Peoples, please check these guys out. It is not what most of us want to be doing but good heavens you would have to be dead inside not to admire them for it. This is their ride ...



















They started in Seattle WA and are now in Nicaragua. No they didn't sail all that way but its the how they are going about it that is as interesting as the travelogue. Talk about the road less travelled !!.

From their blog ..



> We sailed back to Livingston, where we cleared out of Guatemala. Then we began coasting along Honduras, which has very few harbors. The distance to the next is often too great to reach in a day and there is much uncertainty due to fickle winds and heavy swells which may or may not block entry into the various river mouths. On November 4, 2010 we entered the Rio Motagua, wilderness boundary between Guatemala and Honduras.
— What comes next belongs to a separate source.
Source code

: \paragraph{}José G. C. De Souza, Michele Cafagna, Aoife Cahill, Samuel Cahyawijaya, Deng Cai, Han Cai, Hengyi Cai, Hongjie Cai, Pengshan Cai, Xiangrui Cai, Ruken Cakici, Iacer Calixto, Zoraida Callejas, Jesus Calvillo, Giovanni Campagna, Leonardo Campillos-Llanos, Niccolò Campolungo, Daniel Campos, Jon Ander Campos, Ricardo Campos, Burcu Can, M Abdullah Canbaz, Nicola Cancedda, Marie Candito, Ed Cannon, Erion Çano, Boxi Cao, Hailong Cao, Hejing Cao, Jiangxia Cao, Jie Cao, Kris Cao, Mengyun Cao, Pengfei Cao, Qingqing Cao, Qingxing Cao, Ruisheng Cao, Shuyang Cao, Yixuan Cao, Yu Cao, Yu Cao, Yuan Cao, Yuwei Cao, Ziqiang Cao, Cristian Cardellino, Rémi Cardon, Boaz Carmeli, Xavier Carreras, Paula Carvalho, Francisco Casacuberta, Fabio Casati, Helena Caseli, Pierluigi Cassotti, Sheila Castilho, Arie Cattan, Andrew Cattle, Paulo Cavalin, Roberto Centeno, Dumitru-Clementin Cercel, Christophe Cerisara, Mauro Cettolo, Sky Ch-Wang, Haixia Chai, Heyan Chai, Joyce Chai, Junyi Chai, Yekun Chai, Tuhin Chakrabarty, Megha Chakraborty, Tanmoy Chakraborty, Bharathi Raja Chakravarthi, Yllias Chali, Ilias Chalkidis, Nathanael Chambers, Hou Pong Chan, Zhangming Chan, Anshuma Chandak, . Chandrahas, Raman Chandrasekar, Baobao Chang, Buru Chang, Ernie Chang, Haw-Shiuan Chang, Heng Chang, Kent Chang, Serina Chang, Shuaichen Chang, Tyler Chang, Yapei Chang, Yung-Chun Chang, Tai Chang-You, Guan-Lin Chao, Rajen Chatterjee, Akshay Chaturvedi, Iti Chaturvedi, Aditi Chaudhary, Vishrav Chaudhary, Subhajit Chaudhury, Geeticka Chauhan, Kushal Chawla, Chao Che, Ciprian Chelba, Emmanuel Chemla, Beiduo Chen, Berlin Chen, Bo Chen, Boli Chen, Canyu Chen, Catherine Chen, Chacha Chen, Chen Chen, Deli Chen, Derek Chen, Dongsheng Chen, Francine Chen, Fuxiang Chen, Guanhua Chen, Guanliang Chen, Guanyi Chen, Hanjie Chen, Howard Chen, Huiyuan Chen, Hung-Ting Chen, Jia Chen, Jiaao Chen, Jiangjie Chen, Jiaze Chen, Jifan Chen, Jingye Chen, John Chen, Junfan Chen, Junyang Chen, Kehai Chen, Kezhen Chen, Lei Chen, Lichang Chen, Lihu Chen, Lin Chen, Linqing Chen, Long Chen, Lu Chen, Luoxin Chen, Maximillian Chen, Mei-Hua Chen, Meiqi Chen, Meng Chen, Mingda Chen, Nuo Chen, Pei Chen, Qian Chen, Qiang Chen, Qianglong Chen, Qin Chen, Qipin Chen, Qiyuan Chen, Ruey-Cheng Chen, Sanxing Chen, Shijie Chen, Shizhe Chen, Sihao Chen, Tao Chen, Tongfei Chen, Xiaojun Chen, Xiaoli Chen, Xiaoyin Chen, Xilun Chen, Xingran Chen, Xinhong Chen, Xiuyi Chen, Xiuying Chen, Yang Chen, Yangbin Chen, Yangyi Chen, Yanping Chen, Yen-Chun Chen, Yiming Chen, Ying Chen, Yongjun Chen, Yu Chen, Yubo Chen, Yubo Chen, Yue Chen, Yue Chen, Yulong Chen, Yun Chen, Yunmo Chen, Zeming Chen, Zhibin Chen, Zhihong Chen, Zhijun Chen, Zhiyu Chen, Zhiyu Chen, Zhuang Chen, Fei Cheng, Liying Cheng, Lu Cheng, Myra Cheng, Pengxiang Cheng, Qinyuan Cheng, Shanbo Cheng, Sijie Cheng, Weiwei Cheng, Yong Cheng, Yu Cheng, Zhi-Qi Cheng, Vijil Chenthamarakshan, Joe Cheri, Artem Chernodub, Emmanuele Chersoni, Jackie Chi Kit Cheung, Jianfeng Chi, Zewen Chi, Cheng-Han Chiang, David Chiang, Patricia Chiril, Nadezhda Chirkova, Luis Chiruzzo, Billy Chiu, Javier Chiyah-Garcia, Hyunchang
Surf was breaking on the sand bars at the river mouth, but we found a channel deep enough for the swells to pass without toppling. Halfway in we jumped out to walk the boat through, the waves knocked us around trying to release Thurston from our grasp. Once inside we hid in a swampy side channel and slept among tall grasses growing in the water, near a tree in which white storks were roosting. Crabs, crickets, and cockroaches climbed aboard from the surrounding vegetation, requiring many minor evictions.


Sensational.

The Adventures of Ginny and Steve!

Home (A Sea Pearl enthusiast' website)

Welcome to Marine Concepts (The builder's website)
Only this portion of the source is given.